The Download You Thought Happened
The HOBO pendant logger at McFarland Top has been sitting at 1.2 meters depth since April. The crew visited in mid-July, downloaded what they thought was the full deployment, and moved to the next site. Back at the office, the data file opens and shows 47 days of good readings — then a gap from June 22nd to July 12th. The red light before download: nobody recorded whether it was observed. The download successful field was not logged. The crew member who did the visit doesn't recall.
The June 22nd to July 12nd gap falls exactly across the period of highest thermal stress in the summer snowmelt. It is the data that would have shown whether the North Fork thermoregulatory corridor held temperature below the 18°C juvenile steelhead threshold during low-flow conditions. That analysis is the reason the loggers are deployed. The gap makes it unusable.
A structured field check record — crew initials, logger ID, serial number, date/time, red-light before download confirmed or not, download successful or not — takes thirty seconds per site. It creates the accountability trail that turns a data gap into a known data gap with a visit record, rather than an inexplicable absence in a multi-year dataset.
What the Condition Field Catches
Logger condition — Submerged or Not fully submerged — is the field that flags compromised air temperature data from a water logger and missing thermal refuge data from a partially exposed unit.
A water temperature logger that is not fully submerged during a low-water August visit is recording air temperature during the hours it is exposed and water temperature when stream flow rises. The resulting record is a mixed signal that cannot be cleanly attributed to either medium without knowing the submersion history. The condition field, recorded at each visit, provides that history. A string of "Not fully submerged" entries across multiple late-summer visits is the metadata that makes the temperature record interpretable — or that correctly disqualifies it from trend analysis.
The Logger type field — Water temp, Air temp — seems redundant for a crew that installs and retrieves its own loggers. It is not redundant when the field sheet is reconciled against the deployment register at the end of the season and three loggers have been retrieved from locations where the deployment register shows the opposite type. Transposition errors during installation happen. The field sheet is the catch.

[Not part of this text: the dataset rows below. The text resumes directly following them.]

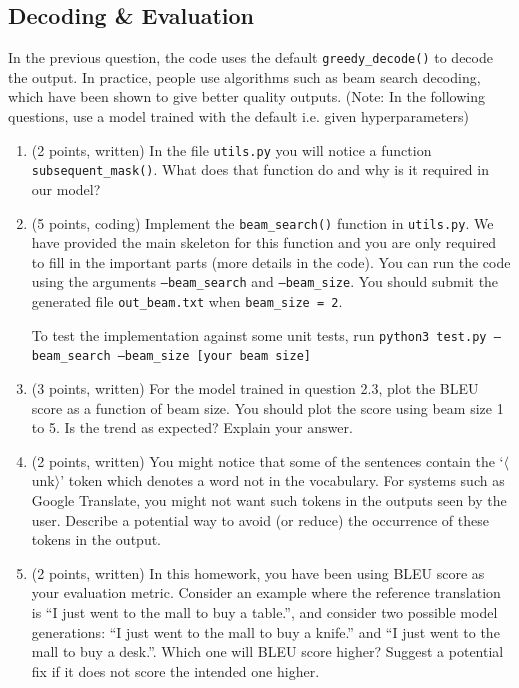 \documentclass{article}
\theoremstyle{case}
\theoremstyle{definition}
\begin{document}
\newpage
\subsection{Decoding \& Evaluation}

In the previous question, the code uses the default \texttt{greedy\_decode()} to decode the output.  In practice, people use algorithms such as beam search decoding, which have been shown to give better quality outputs. (Note: In the following questions, use a model trained with the default i.e. given hyperparameters)

\begin{enumerate}

    \item (2 points, written) In the file \texttt{utils.py} you will notice a function \texttt{subsequent\_mask()}. What does that function do and why is it required in our model?

    \newpage
    \item (5 points, coding) Implement the \texttt{beam\_search()} function in \texttt{utils.py}. We have provided the main skeleton for this function and you are only required to fill in the important parts (more details in the code). You can run the code using the arguments \texttt{--beam\_search} and \texttt{--beam\_size}. You should submit the generated file \texttt{out\_beam.txt} when \texttt{beam\_size = 2}.
    
    To test the implementation against some unit tests, run \texttt{python3 test.py --beam\_search --beam\_size [your beam size]}
    

    \newpage
    \item (3 points, written) For the model trained in question 2.3, plot the BLEU score as a function of beam size. You should plot the score using beam size 1 to 5. Is the trend as expected? Explain your answer.


    \newpage
    \item (2 points, written) You might notice that some of the sentences contain the `$\langle$unk$\rangle$' token which denotes a word not in the vocabulary. For systems such as Google Translate, you might not want such tokens in the outputs seen by the user. Describe a potential way to avoid (or reduce) the occurrence of these tokens in the output.


    \newpage
    \item (2 points, written) In this homework, you have been using BLEU score as your evaluation metric. Consider an example where the reference translation is ``I just went to the mall to buy a table.'', and consider two possible model generations: ``I just went to the mall to buy a knife.'' and ``I just went to the mall to buy a desk.''. Which one will BLEU score higher? Suggest a potential fix if it does not score the intended one higher.

    
\end{enumerate}
\end{document}
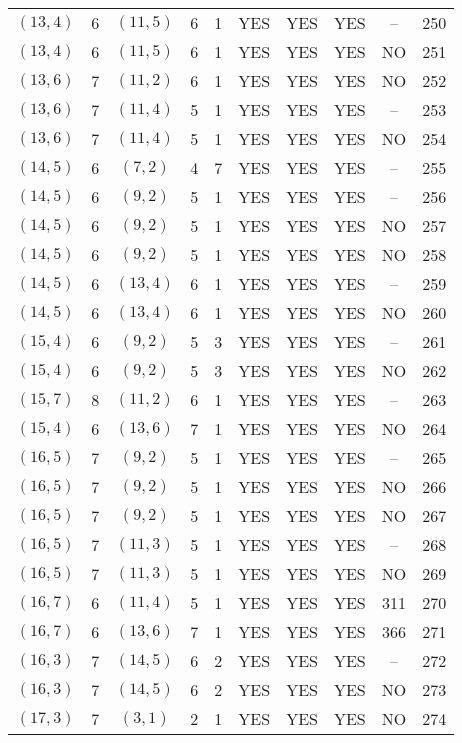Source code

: \begin{longtable}{|c|c|c|c|c|c|c|c|c|c|}
$(13, 4)$ & 6 & $(11, 5)$ & 6 & 1 & YES & YES & YES & -- & 250\\
$(13, 4)$ & 6 & $(11, 5)$ & 6 & 1 & YES & YES & YES & NO & 251\\
$(13, 6)$ & 7 & $(11, 2)$ & 6 & 1 & YES & YES & YES & NO & 252\\
$(13, 6)$ & 7 & $(11, 4)$ & 5 & 1 & YES & YES & YES & -- & 253\\
$(13, 6)$ & 7 & $(11, 4)$ & 5 & 1 & YES & YES & YES & NO & 254\\
$(14, 5)$ & 6 & $(7, 2)$ & 4 & 7 & YES & YES & YES & -- & 255\\
$(14, 5)$ & 6 & $(9, 2)$ & 5 & 1 & YES & YES & YES & -- & 256\\
$(14, 5)$ & 6 & $(9, 2)$ & 5 & 1 & YES & YES & YES & NO & 257\\
$(14, 5)$ & 6 & $(9, 2)$ & 5 & 1 & YES & YES & YES & NO & 258\\
$(14, 5)$ & 6 & $(13, 4)$ & 6 & 1 & YES & YES & YES & -- & 259\\
$(14, 5)$ & 6 & $(13, 4)$ & 6 & 1 & YES & YES & YES & NO & 260\\
$(15, 4)$ & 6 & $(9, 2)$ & 5 & 3 & YES & YES & YES & -- & 261\\
$(15, 4)$ & 6 & $(9, 2)$ & 5 & 3 & YES & YES & YES & NO & 262\\
$(15, 7)$ & 8 & $(11, 2)$ & 6 & 1 & YES & YES & YES & -- & 263\\
$(15, 4)$ & 6 & $(13, 6)$ & 7 & 1 & YES & YES & YES & NO & 264\\
$(16, 5)$ & 7 & $(9, 2)$ & 5 & 1 & YES & YES & YES & -- & 265\\
$(16, 5)$ & 7 & $(9, 2)$ & 5 & 1 & YES & YES & YES & NO & 266\\
$(16, 5)$ & 7 & $(9, 2)$ & 5 & 1 & YES & YES & YES & NO & 267\\
$(16, 5)$ & 7 & $(11, 3)$ & 5 & 1 & YES & YES & YES & -- & 268\\
$(16, 5)$ & 7 & $(11, 3)$ & 5 & 1 & YES & YES & YES & NO & 269\\
$(16, 7)$ & 6 & $(11, 4)$ & 5 & 1 & YES & YES & YES & 311 & 270\\
$(16, 7)$ & 6 & $(13, 6)$ & 7 & 1 & YES & YES & YES & 366 & 271\\
$(16, 3)$ & 7 & $(14, 5)$ & 6 & 2 & YES & YES & YES & -- & 272\\
$(16, 3)$ & 7 & $(14, 5)$ & 6 & 2 & YES & YES & YES & NO & 273\\
$(17, 3)$ & 7 & $(3, 1)$ & 2 & 1 & YES & YES & YES & NO & 274\\

\end{longtable}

Thirty Seconds Per Site, Across Ninety Sites
The location list embedded in this template names every node in a multi-watershed temperature monitoring network across the Methow River system in north-central Washington: 20 Mile, 8 Mile, Bear, Beaver, Benson, Black Canyon, Buttermilk, Cub, Falls, Finley, Frazer, Goat, July, Libby, McFarland, Pearrygin, Ramsey, Squaw, Whiteface — top, bottom, air, pond, and tributary splits at each. Ninety-plus named deployment sites, each requiring a visit record that ties a crew member, a timestamp, a logger ID, a serial number, and a condition assessment to a specific geographic node on a specific date.
The Notes/observations field — hinted as "Visit type, flows, found floating, needs attention?" — is where the site-specific narrative goes that the structured fields cannot capture: the coyote that moved the anchor stake at Squaw Top, the unusually high turbidity at Benson South Fork that may indicate upstream erosion, the logger at Bear Bottom that was found floating after the mid-July pulse flow and was re-anchored with a heavier attachment.
Without a field check record, those observations are verbal, exchanged at the tailgate, and lost by the time the data is processed in November.